• **TASK**:
Wherever the string "github" occurs in a line of these records, report that line.

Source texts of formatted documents

○ ○ ○ ○

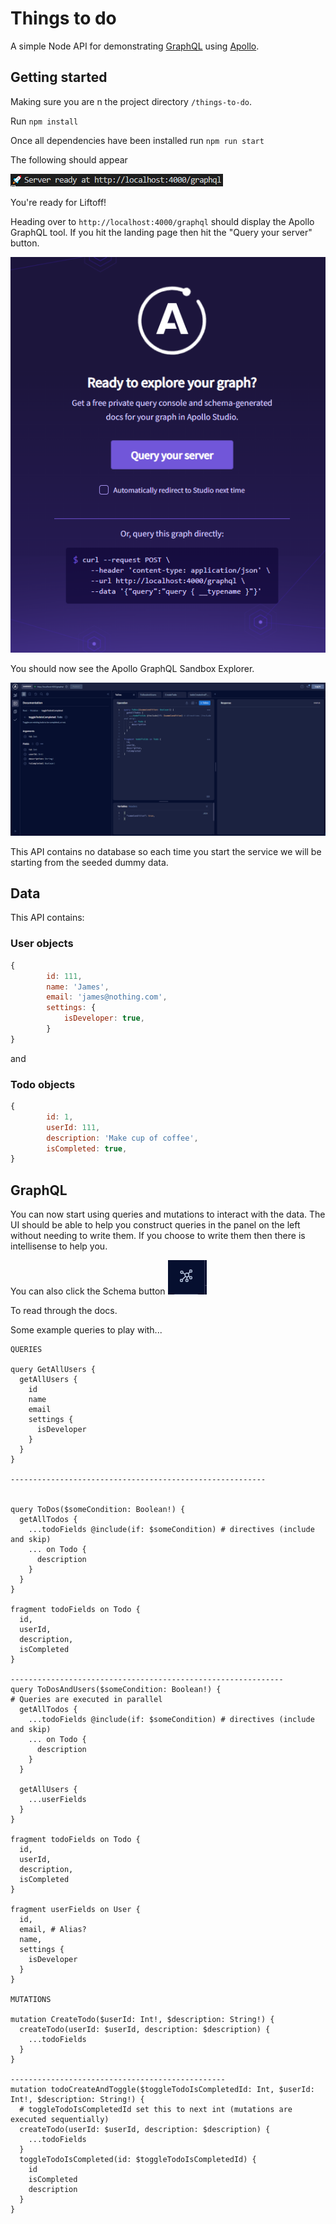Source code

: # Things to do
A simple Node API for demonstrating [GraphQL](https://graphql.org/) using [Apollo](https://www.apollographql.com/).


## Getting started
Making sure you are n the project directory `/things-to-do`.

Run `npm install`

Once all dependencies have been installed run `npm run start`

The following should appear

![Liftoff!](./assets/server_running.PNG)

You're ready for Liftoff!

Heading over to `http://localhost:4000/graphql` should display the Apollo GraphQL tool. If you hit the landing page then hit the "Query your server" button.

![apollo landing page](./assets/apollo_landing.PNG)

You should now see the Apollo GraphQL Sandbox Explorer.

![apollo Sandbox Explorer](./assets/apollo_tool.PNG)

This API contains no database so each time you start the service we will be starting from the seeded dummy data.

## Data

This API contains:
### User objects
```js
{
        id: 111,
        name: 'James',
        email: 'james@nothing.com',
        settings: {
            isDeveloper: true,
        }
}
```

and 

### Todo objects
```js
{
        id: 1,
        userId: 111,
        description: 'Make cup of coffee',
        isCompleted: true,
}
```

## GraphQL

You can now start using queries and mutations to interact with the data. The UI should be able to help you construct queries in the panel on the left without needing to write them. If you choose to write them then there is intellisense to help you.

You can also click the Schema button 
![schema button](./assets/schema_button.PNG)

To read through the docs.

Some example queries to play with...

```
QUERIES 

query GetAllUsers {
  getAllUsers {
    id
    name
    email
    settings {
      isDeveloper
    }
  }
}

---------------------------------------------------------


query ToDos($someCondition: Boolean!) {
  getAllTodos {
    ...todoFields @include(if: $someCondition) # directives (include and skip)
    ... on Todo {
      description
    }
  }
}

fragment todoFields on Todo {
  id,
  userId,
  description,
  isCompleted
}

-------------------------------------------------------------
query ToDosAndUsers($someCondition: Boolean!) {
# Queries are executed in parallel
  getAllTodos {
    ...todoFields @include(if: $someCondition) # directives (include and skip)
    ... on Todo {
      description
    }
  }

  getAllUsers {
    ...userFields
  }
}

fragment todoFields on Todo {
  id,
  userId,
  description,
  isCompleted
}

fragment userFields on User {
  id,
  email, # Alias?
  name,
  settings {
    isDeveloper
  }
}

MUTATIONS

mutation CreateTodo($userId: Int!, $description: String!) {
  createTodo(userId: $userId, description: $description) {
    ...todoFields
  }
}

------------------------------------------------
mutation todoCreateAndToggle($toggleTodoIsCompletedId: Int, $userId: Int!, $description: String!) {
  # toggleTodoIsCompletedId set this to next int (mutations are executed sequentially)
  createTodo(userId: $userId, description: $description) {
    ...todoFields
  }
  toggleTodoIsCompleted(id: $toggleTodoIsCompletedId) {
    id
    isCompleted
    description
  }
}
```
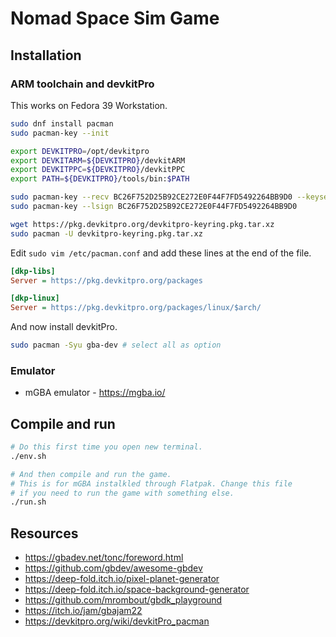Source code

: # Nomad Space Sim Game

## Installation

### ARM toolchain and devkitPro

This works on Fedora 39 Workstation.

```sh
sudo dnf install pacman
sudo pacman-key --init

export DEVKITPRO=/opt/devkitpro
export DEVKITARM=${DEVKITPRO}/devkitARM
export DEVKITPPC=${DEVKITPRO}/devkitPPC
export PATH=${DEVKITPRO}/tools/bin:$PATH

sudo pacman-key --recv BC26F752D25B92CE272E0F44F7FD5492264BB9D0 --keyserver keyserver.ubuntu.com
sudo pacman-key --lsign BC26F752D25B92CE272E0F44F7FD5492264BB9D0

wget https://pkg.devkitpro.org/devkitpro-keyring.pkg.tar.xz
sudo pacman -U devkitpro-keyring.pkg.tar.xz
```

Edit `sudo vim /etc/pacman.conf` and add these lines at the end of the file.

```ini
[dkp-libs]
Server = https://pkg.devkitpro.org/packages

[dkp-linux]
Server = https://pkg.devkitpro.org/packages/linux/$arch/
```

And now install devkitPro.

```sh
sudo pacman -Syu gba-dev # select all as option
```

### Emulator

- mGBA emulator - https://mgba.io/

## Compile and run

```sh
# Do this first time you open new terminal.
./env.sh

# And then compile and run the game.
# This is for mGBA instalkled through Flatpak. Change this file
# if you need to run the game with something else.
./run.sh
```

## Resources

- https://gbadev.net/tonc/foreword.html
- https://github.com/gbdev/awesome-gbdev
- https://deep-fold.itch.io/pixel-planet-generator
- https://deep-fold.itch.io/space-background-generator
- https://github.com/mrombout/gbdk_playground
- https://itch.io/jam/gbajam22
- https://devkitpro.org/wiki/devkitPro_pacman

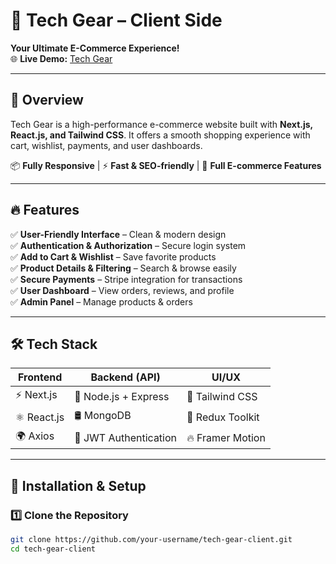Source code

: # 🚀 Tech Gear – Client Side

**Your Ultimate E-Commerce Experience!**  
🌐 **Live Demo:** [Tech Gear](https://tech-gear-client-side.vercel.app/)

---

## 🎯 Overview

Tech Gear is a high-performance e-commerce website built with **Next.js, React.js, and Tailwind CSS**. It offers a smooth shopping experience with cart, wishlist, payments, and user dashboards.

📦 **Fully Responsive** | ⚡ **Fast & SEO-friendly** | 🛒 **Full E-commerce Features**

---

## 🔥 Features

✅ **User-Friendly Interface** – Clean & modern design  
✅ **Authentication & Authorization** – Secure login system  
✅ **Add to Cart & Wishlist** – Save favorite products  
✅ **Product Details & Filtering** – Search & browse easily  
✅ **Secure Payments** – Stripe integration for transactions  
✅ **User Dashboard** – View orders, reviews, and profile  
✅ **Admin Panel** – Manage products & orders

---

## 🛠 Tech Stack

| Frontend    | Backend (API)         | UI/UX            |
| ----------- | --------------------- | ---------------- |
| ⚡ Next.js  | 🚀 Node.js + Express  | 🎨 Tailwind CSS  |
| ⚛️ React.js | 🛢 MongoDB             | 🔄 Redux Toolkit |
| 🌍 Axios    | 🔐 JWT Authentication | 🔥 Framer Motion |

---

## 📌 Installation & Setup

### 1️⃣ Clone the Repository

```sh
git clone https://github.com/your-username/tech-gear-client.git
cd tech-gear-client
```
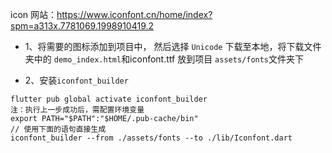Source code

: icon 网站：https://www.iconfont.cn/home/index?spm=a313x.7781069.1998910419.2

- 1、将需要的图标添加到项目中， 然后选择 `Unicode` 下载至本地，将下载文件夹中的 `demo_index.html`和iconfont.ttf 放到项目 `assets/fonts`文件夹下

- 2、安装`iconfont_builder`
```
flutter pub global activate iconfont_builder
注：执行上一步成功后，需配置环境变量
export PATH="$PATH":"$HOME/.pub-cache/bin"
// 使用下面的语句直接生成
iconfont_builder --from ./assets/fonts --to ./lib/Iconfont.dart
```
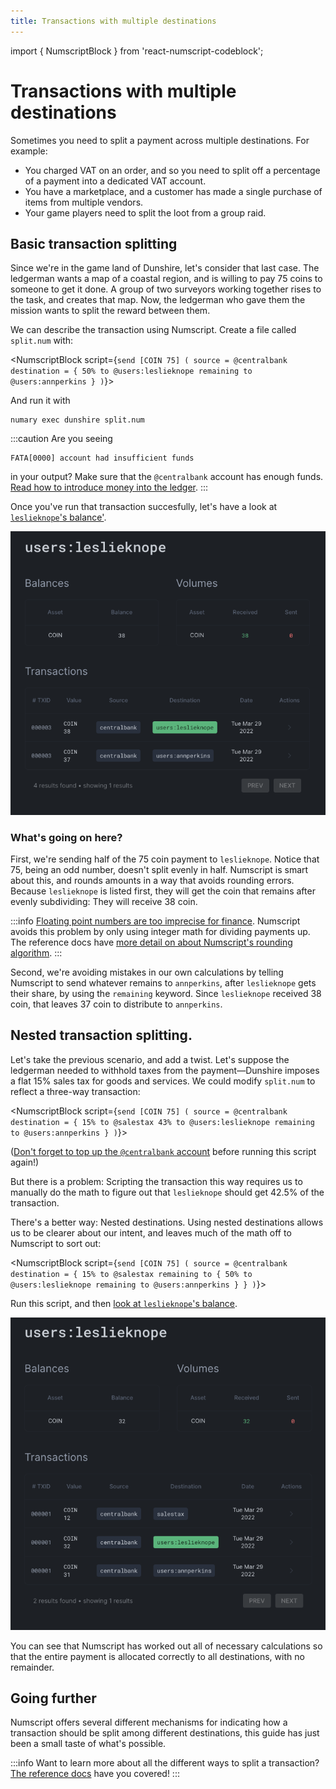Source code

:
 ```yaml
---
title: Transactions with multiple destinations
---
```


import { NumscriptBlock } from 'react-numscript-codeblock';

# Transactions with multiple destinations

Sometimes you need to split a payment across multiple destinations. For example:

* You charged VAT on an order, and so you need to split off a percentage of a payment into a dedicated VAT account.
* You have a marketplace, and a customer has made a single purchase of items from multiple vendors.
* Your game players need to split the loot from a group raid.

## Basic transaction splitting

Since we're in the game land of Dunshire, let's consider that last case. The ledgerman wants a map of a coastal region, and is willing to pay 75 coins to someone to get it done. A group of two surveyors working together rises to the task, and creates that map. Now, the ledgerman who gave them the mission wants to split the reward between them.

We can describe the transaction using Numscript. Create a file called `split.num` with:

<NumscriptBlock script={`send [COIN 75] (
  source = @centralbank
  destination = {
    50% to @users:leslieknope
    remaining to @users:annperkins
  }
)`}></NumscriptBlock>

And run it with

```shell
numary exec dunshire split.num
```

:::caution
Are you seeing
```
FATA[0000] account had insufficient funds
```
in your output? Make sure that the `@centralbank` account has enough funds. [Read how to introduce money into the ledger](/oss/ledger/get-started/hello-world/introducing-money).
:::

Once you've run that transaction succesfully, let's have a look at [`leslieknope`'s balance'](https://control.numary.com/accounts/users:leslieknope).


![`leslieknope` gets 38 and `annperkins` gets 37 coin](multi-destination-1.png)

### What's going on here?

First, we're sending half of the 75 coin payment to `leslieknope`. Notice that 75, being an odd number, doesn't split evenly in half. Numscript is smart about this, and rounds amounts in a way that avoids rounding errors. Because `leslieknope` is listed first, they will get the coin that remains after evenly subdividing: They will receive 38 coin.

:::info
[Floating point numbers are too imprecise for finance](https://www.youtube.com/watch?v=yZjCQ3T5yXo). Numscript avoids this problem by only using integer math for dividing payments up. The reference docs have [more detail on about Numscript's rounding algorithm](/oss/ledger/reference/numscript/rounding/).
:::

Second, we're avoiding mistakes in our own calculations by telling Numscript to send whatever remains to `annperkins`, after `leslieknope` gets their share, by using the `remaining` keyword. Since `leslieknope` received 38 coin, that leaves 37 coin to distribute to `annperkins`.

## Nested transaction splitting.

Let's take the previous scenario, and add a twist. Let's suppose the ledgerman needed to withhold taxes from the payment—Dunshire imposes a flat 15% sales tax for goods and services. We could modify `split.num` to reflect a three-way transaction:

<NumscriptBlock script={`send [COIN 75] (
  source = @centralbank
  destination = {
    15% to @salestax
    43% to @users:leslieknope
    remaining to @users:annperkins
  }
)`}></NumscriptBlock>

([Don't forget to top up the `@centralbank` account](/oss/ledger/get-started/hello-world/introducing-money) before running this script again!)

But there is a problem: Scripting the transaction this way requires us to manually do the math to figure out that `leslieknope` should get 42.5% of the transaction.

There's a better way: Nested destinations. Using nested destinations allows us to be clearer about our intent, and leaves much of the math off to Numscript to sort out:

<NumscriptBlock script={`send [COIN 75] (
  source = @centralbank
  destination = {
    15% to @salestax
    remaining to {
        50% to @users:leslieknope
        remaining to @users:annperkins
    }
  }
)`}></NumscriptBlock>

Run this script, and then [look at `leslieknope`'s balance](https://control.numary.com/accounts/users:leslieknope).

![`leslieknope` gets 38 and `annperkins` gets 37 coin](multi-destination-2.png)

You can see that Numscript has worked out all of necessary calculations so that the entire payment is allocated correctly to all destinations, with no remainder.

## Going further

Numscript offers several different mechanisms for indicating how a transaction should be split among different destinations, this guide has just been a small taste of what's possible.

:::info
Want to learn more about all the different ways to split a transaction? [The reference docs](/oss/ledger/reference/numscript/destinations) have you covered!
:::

○ ○ ○ ○

• **SOLUTION TO THE PROBLEM**:
- https://github.com/gbdev/awesome-gbdev
- https://github.com/mrombout/gbdk_playground
git clone https://github.com/your-username/tech-gear-client.git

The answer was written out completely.